MUMBAI, INDIA: “If the rich paid us properly for the work we do, it would make a huge difference to our lives. Instead, they just reap the benefits and pay us very little”, said a despondent Sunita.
We were sitting in the Acorn Foundation’s small, corrugated iron office, which teeters on the edge of Dharavi, Mumbai’s largest and most industrious slum. A lone fan whirred above our heads, stirring an almost tangible sense of helplessness that hung in the air.
Sunita, a mother of four, had recently been displaced from Dharavi as a result of the municipal government’s redevelopment plans, losing almost half of her income generating capacity.
Along with fifteen others from Dharavi’s wastepicking community, she had come to take part in one of a rapidly growing number of Equity & Sustainability Field Hearings that are happening throughout 2014.

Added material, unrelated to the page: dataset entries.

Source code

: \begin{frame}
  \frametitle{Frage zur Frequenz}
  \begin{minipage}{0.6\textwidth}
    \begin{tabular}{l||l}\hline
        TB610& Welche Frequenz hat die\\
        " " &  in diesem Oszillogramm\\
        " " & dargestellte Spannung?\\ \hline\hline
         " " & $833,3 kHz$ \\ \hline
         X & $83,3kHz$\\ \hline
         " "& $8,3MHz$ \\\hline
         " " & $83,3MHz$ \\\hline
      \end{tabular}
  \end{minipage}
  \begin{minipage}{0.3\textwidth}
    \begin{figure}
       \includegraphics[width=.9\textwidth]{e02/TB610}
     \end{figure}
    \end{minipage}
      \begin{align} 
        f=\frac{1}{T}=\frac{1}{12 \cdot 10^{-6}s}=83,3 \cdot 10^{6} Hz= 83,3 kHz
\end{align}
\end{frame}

Like Sunita, all names of Field Hearing participants have been changed to protect their confidentiality.
Voiceless Voices
The Field Hearings initiative was created to give members of marginalised and disempowered communities around the world, like Sunita, a stronger voice in global discussions on sustainable development, particularly the post-2015 framework to be chalked out by the Sustainable Development Goals (SDGs).
During the hearings, which are facilitated by a growing network of local partners, participants are encouraged to talk confidentially about the challenges they face, what they think the causes are and how they would like to see these issues addressed.

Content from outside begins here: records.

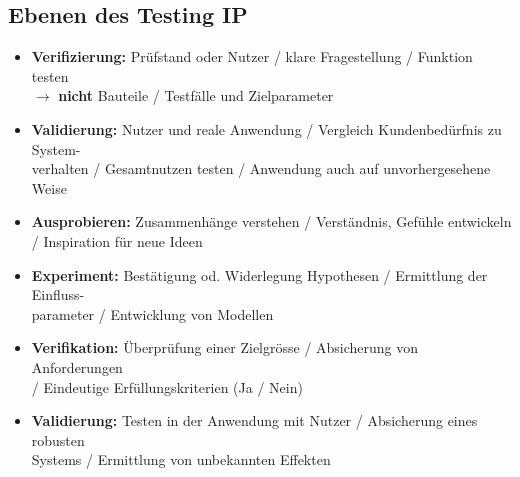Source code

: \subsection{Ebenen des Testing \hfill IP}
    \begin{scriptsize}
        \begin{itemize}
            \item \textbf{Verifizierung:} Prüfstand oder Nutzer / klare Fragestellung / Funktion testen \\$\to$ \textbf{nicht} Bauteile / Testfälle und Zielparameter
            \item \textbf{Validierung:} Nutzer und reale Anwendung / Vergleich Kundenbedürfnis zu System-\\verhalten / Gesamtnutzen testen / Anwendung auch auf unvorhergesehene Weise
            \item \textbf{Ausprobieren:} Zusammenhänge verstehen / Verständnis, Gefühle entwickeln \\/ Inspiration für neue Ideen
            \item \textbf{Experiment:} Bestätigung od. Widerlegung Hypothesen / Ermittlung der Einfluss-\\parameter / Entwicklung von Modellen
            \item \textbf{Verifikation:} Überprüfung einer Zielgrösse / Absicherung von Anforderungen \\/ Eindeutige Erfüllungskriterien (Ja / Nein)
            \item \textbf{Validierung:} Testen in der Anwendung mit Nutzer / Absicherung eines robusten \\ Systems / Ermittlung von unbekannten Effekten
        \end{itemize}
    \end{scriptsize}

The Acorn Foundation, which works to support and empower Dharavi’s recycling community, is one of the latest partners.
“It’s vital to empower those who have been the most marginalised in society by listening to their perspectives on the challenges they face and by providing them with the tools to implement the solutions they envision”, says Deborah Rogers, founder and president of global non-profit Initiative for Equality (IfE), which is coordinating the Field Hearings.
Rogers, who in late November made a presentation on the project’s preliminary findings to the UN Committee responsible for drafting the SDGs, believes that such engagement with the world’s marginalised has been sorely lacking to date.
“The whole world has been talking about sustainable development and how to accomplish it, without… bringing the primary actors to the table”, she says.
Inequality’s Inconvenient Truths
IfE was set up two years ago with the firm intention to work towards creating a more equal society.
“Inequality in our political, social and economic systems is undermining efforts to reduce poverty and improve environmental sustainability in many parts of the world”, says Rogers, adding, “This issue is still largely overlooked by those making decisions about our future”.
Indeed, a growing body of scientific evidence suggests a positive relationship between inequality and poverty, social conflict, ecological degradation and economic instability.
Vinod Shetty, director of the Acorn Foundation, agrees, saying that if society continues to be exclusive and withhold resources, we will invite conflict from these communities.
“Including [these communities] in decision-making is an essential step as much for society’s stability as for their wellbeing”, he says.
Converging messages
Each of the Field Hearings produces its own very localized set of messages, yet there are a surprising number of commonalities.
“We anticipated a lot of diversity when we began this process, but there have been some incredibly strong common themes that appeared over and over again. That makes the findings very powerful”, says Rogers.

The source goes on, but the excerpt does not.